** INFORMATION SHOWN follows **

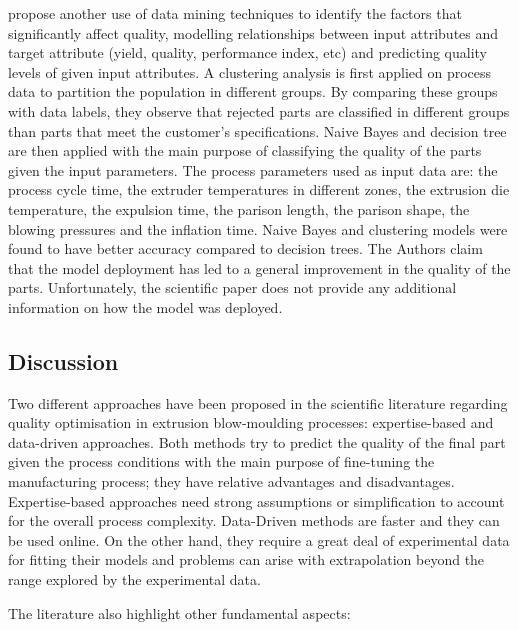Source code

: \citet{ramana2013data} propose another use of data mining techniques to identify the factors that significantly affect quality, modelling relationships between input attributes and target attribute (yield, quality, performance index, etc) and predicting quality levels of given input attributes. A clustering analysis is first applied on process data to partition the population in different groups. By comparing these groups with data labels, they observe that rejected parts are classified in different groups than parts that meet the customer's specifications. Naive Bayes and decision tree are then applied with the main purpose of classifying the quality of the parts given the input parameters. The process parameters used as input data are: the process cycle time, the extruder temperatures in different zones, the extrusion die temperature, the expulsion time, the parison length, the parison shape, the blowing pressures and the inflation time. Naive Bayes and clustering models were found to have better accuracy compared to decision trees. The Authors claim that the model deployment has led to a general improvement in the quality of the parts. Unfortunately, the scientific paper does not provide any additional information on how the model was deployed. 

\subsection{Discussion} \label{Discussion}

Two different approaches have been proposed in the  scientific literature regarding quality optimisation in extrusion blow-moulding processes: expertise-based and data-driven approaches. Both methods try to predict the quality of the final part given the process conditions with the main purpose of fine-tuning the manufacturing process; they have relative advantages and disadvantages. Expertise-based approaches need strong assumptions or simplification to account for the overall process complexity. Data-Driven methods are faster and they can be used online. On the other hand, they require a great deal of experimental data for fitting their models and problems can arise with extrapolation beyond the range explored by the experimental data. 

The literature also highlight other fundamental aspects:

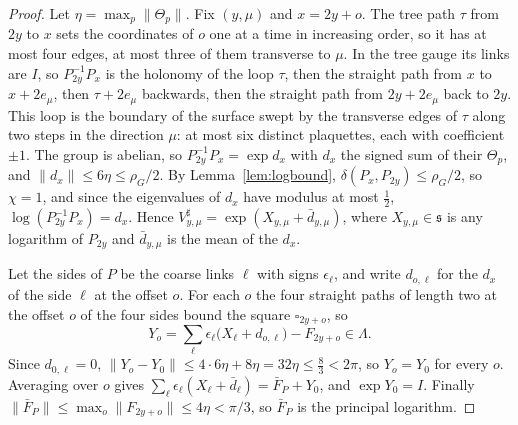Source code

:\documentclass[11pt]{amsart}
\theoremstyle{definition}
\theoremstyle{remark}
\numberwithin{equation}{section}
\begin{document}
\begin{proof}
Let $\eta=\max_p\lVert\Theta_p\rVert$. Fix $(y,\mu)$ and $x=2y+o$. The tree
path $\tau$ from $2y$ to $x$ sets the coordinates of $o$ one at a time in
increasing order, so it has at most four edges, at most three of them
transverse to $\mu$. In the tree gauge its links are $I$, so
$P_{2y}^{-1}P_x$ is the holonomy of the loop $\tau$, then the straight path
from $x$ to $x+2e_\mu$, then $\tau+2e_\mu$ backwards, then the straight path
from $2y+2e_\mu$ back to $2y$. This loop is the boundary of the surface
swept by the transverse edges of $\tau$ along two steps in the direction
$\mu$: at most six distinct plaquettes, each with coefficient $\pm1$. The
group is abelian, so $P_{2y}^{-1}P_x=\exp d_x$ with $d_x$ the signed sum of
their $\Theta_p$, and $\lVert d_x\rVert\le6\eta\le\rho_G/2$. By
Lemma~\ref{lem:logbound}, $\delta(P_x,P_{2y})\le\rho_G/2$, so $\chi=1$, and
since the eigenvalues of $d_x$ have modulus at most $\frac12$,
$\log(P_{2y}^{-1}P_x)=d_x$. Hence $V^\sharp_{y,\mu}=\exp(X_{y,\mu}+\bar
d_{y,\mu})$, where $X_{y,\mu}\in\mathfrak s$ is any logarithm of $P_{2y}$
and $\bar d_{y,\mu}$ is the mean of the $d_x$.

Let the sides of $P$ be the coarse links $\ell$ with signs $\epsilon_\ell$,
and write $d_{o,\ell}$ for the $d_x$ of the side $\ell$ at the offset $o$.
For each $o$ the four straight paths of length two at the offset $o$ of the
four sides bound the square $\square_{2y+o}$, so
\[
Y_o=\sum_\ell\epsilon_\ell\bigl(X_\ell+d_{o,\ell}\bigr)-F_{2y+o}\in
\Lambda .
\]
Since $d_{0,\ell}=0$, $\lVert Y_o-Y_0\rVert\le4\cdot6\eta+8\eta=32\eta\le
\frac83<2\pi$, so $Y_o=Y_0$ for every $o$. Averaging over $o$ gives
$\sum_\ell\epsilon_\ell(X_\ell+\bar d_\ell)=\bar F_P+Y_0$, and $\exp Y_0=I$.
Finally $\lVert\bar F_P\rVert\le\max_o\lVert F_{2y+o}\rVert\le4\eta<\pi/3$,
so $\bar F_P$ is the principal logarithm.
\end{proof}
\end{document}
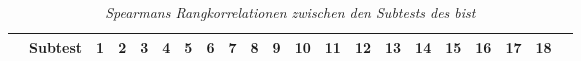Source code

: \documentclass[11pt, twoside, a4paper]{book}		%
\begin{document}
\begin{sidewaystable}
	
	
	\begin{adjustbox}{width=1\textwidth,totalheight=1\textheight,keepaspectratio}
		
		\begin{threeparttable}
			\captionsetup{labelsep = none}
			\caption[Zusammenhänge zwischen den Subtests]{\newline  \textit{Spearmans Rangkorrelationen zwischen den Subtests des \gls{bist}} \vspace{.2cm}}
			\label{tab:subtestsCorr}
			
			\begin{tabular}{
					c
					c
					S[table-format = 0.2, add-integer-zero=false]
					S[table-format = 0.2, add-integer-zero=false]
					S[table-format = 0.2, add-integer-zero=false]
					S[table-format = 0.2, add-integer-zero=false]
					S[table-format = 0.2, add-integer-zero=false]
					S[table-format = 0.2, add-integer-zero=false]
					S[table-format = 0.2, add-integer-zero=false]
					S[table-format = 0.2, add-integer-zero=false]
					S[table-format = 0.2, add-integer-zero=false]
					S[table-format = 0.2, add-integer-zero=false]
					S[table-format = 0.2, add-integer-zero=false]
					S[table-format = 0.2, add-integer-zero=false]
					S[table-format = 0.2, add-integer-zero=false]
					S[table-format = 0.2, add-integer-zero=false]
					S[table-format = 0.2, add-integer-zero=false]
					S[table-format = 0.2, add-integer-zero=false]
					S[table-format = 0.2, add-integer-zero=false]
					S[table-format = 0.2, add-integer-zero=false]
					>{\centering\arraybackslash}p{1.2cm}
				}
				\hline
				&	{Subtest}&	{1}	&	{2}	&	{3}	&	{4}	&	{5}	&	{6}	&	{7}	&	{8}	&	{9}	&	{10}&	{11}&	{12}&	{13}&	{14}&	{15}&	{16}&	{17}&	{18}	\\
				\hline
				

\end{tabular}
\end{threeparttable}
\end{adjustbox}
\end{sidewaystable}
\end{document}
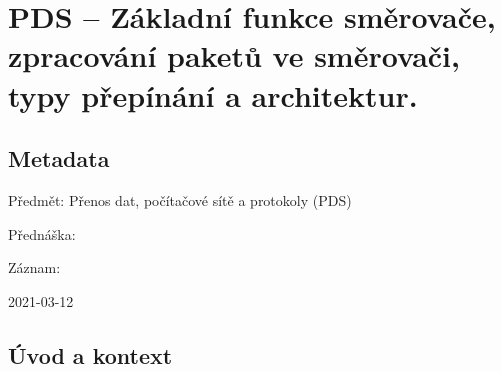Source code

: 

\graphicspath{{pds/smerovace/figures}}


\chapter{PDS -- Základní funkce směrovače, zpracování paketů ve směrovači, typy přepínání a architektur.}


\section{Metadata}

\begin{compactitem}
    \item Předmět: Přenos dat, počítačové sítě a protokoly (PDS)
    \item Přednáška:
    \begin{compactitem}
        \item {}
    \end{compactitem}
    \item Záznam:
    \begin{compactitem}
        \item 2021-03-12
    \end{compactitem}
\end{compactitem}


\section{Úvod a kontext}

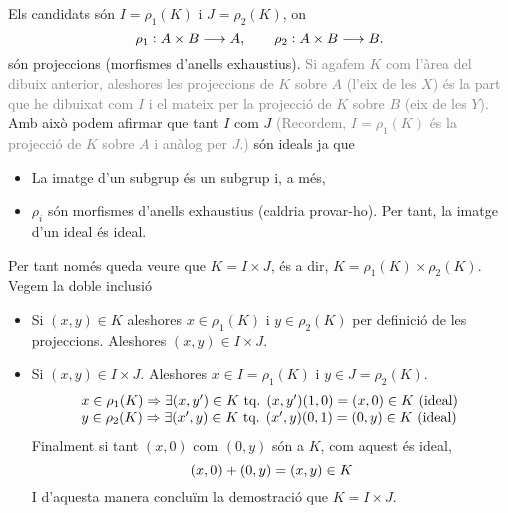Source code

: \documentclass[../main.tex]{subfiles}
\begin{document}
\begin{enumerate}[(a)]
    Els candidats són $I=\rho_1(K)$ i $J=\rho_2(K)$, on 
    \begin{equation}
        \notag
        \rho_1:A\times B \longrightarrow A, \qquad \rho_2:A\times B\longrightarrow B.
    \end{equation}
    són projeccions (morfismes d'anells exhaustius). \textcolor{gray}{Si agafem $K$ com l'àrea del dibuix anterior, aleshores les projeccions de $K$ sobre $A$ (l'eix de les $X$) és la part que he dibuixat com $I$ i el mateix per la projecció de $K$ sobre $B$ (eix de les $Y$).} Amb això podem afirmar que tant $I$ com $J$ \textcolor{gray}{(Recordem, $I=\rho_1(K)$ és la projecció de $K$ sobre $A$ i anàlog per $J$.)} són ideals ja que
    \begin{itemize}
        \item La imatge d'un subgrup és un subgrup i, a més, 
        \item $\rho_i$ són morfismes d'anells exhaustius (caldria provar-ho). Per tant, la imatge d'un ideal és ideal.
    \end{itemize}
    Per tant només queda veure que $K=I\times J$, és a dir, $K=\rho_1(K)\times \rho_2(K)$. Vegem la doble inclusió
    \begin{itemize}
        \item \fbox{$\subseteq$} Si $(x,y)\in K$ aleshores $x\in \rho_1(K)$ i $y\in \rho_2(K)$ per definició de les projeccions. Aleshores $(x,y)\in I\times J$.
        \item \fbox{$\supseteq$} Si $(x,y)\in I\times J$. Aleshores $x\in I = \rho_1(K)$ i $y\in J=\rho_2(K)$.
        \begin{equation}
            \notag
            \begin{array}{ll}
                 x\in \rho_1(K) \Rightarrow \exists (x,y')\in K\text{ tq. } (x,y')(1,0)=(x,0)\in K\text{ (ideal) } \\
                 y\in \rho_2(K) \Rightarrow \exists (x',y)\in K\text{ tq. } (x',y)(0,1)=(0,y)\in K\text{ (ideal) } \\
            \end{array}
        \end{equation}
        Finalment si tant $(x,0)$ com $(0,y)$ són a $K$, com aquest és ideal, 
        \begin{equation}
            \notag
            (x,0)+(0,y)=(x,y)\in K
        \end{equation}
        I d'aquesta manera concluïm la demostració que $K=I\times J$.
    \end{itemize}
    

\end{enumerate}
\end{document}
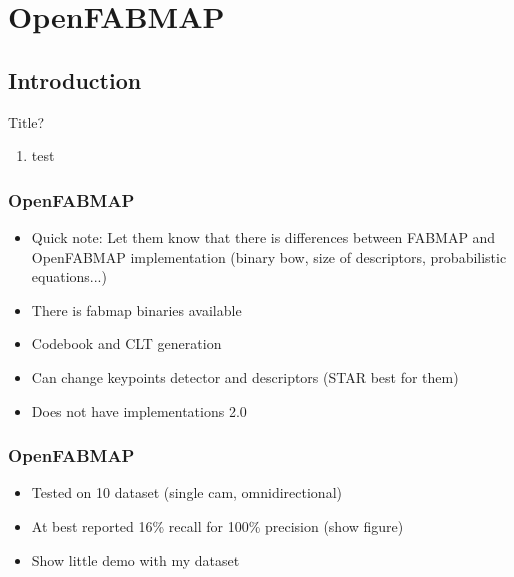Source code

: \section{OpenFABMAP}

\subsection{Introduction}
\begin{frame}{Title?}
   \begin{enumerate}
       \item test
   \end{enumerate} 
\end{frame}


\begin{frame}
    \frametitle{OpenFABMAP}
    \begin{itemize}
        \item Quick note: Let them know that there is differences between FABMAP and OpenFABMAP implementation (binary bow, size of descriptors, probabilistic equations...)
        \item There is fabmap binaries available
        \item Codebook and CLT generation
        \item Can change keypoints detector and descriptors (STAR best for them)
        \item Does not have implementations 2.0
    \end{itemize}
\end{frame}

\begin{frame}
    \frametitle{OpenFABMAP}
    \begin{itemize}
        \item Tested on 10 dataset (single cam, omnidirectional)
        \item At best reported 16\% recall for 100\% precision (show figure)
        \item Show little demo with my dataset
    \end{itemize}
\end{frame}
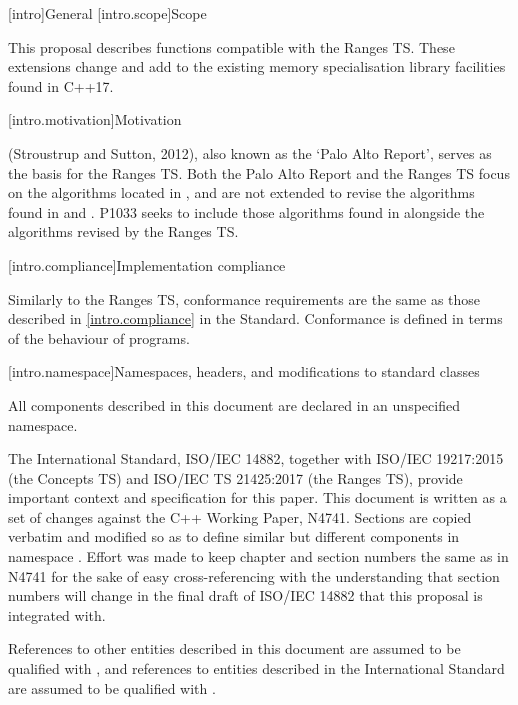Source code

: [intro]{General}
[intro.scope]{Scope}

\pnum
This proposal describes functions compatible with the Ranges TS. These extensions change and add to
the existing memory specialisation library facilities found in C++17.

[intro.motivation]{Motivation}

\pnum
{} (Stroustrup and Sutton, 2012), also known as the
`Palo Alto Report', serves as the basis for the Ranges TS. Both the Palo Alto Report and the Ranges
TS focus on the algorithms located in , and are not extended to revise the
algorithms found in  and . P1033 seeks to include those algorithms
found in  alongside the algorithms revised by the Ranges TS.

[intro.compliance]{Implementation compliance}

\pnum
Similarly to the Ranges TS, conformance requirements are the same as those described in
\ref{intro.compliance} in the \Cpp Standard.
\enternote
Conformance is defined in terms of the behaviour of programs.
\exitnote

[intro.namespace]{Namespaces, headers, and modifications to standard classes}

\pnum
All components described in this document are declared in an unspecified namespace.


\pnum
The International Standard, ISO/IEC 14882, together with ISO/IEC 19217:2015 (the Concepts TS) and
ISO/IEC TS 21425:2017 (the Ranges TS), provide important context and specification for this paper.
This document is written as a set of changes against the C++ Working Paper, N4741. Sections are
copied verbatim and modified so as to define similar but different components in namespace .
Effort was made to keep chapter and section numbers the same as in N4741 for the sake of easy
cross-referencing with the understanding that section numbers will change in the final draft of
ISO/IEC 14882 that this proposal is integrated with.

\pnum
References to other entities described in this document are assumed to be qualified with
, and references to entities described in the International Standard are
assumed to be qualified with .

** End of INFORMATION SHOWN **

§ EXERCISE PROMPT: For every line above that includes the word "then", return the line.

§ TASK RESULT:
: \citet{ramana2013data} propose another use of data mining techniques to identify the factors that significantly affect quality, modelling relationships between input attributes and target attribute (yield, quality, performance index, etc) and predicting quality levels of given input attributes. A clustering analysis is first applied on process data to partition the population in different groups. By comparing these groups with data labels, they observe that rejected parts are classified in different groups than parts that meet the customer's specifications. Naive Bayes and decision tree are then applied with the main purpose of classifying the quality of the parts given the input parameters. The process parameters used as input data are: the process cycle time, the extruder temperatures in different zones, the extrusion die temperature, the expulsion time, the parison length, the parison shape, the blowing pressures and the inflation time. Naive Bayes and clustering models were found to have better accuracy compared to decision trees. The Authors claim that the model deployment has led to a general improvement in the quality of the parts. Unfortunately, the scientific paper does not provide any additional information on how the model was deployed. 
$P_{2y}^{-1}P_x$ is the holonomy of the loop $\tau$, then the straight path
from $x$ to $x+2e_\mu$, then $\tau+2e_\mu$ backwards, then the straight path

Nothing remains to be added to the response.